Y la amé. Con una locura mayor que la que nunca más he de tener en mi vida. La amé, como a nadie llegué a amar antes, o llegaré a amar nuevamente.
Cuán equivocado estaba.
Fue por ese amor que le tuve, tan profundo y tan intoxicante, que tuve el atrevimiento de intentar luchar contra aquella enemiga invisible que cruzaba por frente a sus ojos cada que los míos miraban en cualquier dirección que no fuera usted misma. Esa rival, siempre acechante, presente siempre y siempre alerta, nunca escapando de su más activa imaginación.
Esa sombra surgida de la más profunda de las paranoias, y de la cual me advirtió desde el principio. Esa bandera roja que, como un pelele, quise derrotar a fuerza de buenas intenciones, cuando sabido es que no debí enfrentar tal problema.
Y esa construcción de su mente, sin darme cuenta o querer verlo, terminaría siendo la puerta de entrada al mismísimo averno, envuelta en una bella piel canela, en un hermoso y atractivo envoltorio. En un abrazo cálido, en un beso sentido. En cada bibi que, con ternura, quiso plantar en mi mente, provocando que me enamorara aún más, junto con usted, de una cultura que, con el mayor y más profundo respeto, jamás llegaré a comprender.
Y la amé, lo suficiente para creer que me amó. Lo suficiente para entregar mi vida entera. Mi corazón, mi alma, mi identidad misma. Nada me importó.
La amé con todo lo que tenía.
Tanto, que deje de amarme a mí mismo.
Cuán equivocado estaba.
Recuerdo los buenos momentos, los abrazos al calor de las noches mientras velaba por sus sueños. Los besos lentos, dulces y profundos, las caricias tan oportunas en la base de mi nuca, que nadie jamás sabrá darme nuevamente, para calmar mis rabias y frustraciones en los momentos más precisos. Recuerdo nuestras conversaciones, cuando me vendía la idea de que éramos lo suficientemente parecidos para desear siempre estar con usted, haciéndola feliz…
Recuerdo también que me hizo creer, de conversación en conversación, que la única forma de entregarle mi amor era entregarle mi felicidad. Llegó a hacerme creer, lentamente, como quien, punto a punto, teje a mano el más hermoso y labrado vestido, que no podría ni debería ser feliz sin usted. Que no tendría vida alguna sin su amor. Que no debía ni merecía tenerla.

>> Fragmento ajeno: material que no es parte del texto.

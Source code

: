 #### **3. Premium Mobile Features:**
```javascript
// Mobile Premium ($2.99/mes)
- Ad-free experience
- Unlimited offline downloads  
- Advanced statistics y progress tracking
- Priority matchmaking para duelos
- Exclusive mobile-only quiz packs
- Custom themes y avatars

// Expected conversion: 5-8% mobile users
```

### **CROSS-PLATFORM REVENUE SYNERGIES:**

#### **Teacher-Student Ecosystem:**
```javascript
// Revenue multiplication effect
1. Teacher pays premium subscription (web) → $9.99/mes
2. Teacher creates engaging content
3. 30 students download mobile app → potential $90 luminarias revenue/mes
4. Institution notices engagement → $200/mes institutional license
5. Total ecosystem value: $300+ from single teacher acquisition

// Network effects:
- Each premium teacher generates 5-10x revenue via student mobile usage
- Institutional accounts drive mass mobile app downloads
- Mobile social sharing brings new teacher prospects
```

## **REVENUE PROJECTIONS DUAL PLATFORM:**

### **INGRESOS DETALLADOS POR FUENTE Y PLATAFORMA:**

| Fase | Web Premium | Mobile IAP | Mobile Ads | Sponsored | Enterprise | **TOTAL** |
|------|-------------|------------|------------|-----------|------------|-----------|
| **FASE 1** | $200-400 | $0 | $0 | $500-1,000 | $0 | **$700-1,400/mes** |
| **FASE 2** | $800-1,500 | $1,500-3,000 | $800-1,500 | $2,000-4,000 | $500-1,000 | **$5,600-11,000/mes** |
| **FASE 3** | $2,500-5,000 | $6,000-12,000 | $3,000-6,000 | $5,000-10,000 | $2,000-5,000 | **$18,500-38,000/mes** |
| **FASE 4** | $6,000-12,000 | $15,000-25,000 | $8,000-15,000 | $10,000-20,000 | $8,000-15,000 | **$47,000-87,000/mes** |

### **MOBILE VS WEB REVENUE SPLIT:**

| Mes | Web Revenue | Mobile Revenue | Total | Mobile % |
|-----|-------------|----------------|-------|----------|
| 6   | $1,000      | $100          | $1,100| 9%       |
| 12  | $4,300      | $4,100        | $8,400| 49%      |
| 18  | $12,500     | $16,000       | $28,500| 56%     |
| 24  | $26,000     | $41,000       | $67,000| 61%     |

Me creí ambas ideas. Porque soy un estúpido…
Pero también recuerdo los celos, el dolor que me causaba cada vez que, simplemente, miraba a cualquier lado en cualquier lugar. Recuerdo que me celó con mujeres y hombres. Recuerdo que me celó con viejos amigos, con mentores y compañeros. Recuerdo cómo me humillaba en público, sin que tuviera las agallas de decirle que no era justo, que no quería seguir permitiendo que me maltratara y me violentara… Porque el miedo a no tenerla en mi vida era demasiado abrumador para soportarlo o enfrentarlo.
Porque no tendría vida alguna sin su amor. Porque no debía tenerla.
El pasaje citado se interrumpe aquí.